To do = Complete, exact copies of all entries are needed.

Stored data
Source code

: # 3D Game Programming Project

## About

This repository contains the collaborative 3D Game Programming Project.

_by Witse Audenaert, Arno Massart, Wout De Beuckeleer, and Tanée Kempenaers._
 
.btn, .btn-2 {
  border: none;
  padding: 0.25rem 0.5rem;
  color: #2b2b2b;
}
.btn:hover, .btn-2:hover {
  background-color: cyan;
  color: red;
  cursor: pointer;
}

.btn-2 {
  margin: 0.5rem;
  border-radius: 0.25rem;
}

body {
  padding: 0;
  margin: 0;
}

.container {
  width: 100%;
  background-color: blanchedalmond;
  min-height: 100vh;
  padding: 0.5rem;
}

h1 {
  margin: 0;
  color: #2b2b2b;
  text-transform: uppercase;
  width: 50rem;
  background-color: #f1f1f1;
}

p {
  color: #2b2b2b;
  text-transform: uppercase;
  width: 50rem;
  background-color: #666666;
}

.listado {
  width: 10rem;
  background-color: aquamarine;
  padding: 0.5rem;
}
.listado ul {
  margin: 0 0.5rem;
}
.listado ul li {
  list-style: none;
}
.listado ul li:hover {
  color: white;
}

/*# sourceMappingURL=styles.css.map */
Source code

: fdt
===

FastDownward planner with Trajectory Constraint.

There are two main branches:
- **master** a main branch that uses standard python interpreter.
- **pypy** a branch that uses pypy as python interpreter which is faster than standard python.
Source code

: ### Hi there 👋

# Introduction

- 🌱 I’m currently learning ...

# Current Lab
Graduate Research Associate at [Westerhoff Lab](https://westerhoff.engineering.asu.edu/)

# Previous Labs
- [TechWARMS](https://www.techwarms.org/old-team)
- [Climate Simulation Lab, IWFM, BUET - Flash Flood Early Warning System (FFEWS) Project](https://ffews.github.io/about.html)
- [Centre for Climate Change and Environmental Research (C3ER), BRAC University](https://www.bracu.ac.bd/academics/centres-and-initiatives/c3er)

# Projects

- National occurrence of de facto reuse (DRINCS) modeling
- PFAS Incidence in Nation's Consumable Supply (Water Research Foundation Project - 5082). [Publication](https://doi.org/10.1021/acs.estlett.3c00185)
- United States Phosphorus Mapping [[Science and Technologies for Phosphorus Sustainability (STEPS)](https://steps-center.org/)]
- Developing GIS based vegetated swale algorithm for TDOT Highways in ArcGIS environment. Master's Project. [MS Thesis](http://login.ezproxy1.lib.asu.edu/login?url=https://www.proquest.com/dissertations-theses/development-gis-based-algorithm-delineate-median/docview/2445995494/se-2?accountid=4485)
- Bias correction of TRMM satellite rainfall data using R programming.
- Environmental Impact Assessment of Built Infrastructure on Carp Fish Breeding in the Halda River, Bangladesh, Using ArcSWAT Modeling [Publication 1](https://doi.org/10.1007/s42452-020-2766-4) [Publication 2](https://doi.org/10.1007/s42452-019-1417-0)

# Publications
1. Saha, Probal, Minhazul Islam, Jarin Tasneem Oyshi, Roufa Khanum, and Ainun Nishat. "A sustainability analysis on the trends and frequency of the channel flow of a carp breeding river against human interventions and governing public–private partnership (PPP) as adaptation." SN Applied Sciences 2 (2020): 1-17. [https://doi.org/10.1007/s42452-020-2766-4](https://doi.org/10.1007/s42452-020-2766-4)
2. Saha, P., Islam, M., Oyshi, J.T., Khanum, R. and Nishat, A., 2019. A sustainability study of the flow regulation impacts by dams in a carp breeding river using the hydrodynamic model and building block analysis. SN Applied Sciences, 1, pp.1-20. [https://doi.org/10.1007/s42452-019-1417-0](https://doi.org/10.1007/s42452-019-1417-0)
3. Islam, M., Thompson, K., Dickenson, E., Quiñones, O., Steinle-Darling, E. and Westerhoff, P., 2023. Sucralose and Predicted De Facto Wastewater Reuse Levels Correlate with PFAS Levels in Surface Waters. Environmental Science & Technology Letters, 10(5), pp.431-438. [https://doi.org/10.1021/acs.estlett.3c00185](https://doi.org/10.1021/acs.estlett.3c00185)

Completed task =
Source code

: # 3D Game Programming Project

## About

This repository contains the collaborative 3D Game Programming Project.

_by Witse Audenaert, Arno Massart, Wout De Beuckeleer, and Tanée Kempenaers._
 
.btn, .btn-2 {
  border: none;
  padding: 0.25rem 0.5rem;
  color: #2b2b2b;
}
.btn:hover, .btn-2:hover {
  background-color: cyan;
  color: red;
  cursor: pointer;
}

.btn-2 {
  margin: 0.5rem;
  border-radius: 0.25rem;
}

body {
  padding: 0;
  margin: 0;
}

.container {
  width: 100%;
  background-color: blanchedalmond;
  min-height: 100vh;
  padding: 0.5rem;
}

h1 {
  margin: 0;
  color: #2b2b2b;
  text-transform: uppercase;
  width: 50rem;
  background-color: #f1f1f1;
}

p {
  color: #2b2b2b;
  text-transform: uppercase;
  width: 50rem;
  background-color: #666666;
}

.listado {
  width: 10rem;
  background-color: aquamarine;
  padding: 0.5rem;
}
.listado ul {
  margin: 0 0.5rem;
}
.listado ul li {
  list-style: none;
}
.listado ul li:hover {
  color: white;
}

/*# sourceMappingURL=styles.css.map */
Source code

: fdt
===

FastDownward planner with Trajectory Constraint.

There are two main branches:
- **master** a main branch that uses standard python interpreter.
- **pypy** a branch that uses pypy as python interpreter which is faster than standard python.
Source code

: ### Hi there 👋

# Introduction

- 🌱 I’m currently learning ...

# Current Lab
Graduate Research Associate at [Westerhoff Lab](https://westerhoff.engineering.asu.edu/)

# Previous Labs
- [TechWARMS](https://www.techwarms.org/old-team)
- [Climate Simulation Lab, IWFM, BUET - Flash Flood Early Warning System (FFEWS) Project](https://ffews.github.io/about.html)
- [Centre for Climate Change and Environmental Research (C3ER), BRAC University](https://www.bracu.ac.bd/academics/centres-and-initiatives/c3er)

# Projects

- National occurrence of de facto reuse (DRINCS) modeling
- PFAS Incidence in Nation's Consumable Supply (Water Research Foundation Project - 5082). [Publication](https://doi.org/10.1021/acs.estlett.3c00185)
- United States Phosphorus Mapping [[Science and Technologies for Phosphorus Sustainability (STEPS)](https://steps-center.org/)]
- Developing GIS based vegetated swale algorithm for TDOT Highways in ArcGIS environment. Master's Project. [MS Thesis](http://login.ezproxy1.lib.asu.edu/login?url=https://www.proquest.com/dissertations-theses/development-gis-based-algorithm-delineate-median/docview/2445995494/se-2?accountid=4485)
- Bias correction of TRMM satellite rainfall data using R programming.
- Environmental Impact Assessment of Built Infrastructure on Carp Fish Breeding in the Halda River, Bangladesh, Using ArcSWAT Modeling [Publication 1](https://doi.org/10.1007/s42452-020-2766-4) [Publication 2](https://doi.org/10.1007/s42452-019-1417-0)

# Publications
1. Saha, Probal, Minhazul Islam, Jarin Tasneem Oyshi, Roufa Khanum, and Ainun Nishat. "A sustainability analysis on the trends and frequency of the channel flow of a carp breeding river against human interventions and governing public–private partnership (PPP) as adaptation." SN Applied Sciences 2 (2020): 1-17. [https://doi.org/10.1007/s42452-020-2766-4](https://doi.org/10.1007/s42452-020-2766-4)
2. Saha, P., Islam, M., Oyshi, J.T., Khanum, R. and Nishat, A., 2019. A sustainability study of the flow regulation impacts by dams in a carp breeding river using the hydrodynamic model and building block analysis. SN Applied Sciences, 1, pp.1-20. [https://doi.org/10.1007/s42452-019-1417-0](https://doi.org/10.1007/s42452-019-1417-0)
3. Islam, M., Thompson, K., Dickenson, E., Quiñones, O., Steinle-Darling, E. and Westerhoff, P., 2023. Sucralose and Predicted De Facto Wastewater Reuse Levels Correlate with PFAS Levels in Surface Waters. Environmental Science & Technology Letters, 10(5), pp.431-438. [https://doi.org/10.1021/acs.estlett.3c00185](https://doi.org/10.1021/acs.estlett.3c00185)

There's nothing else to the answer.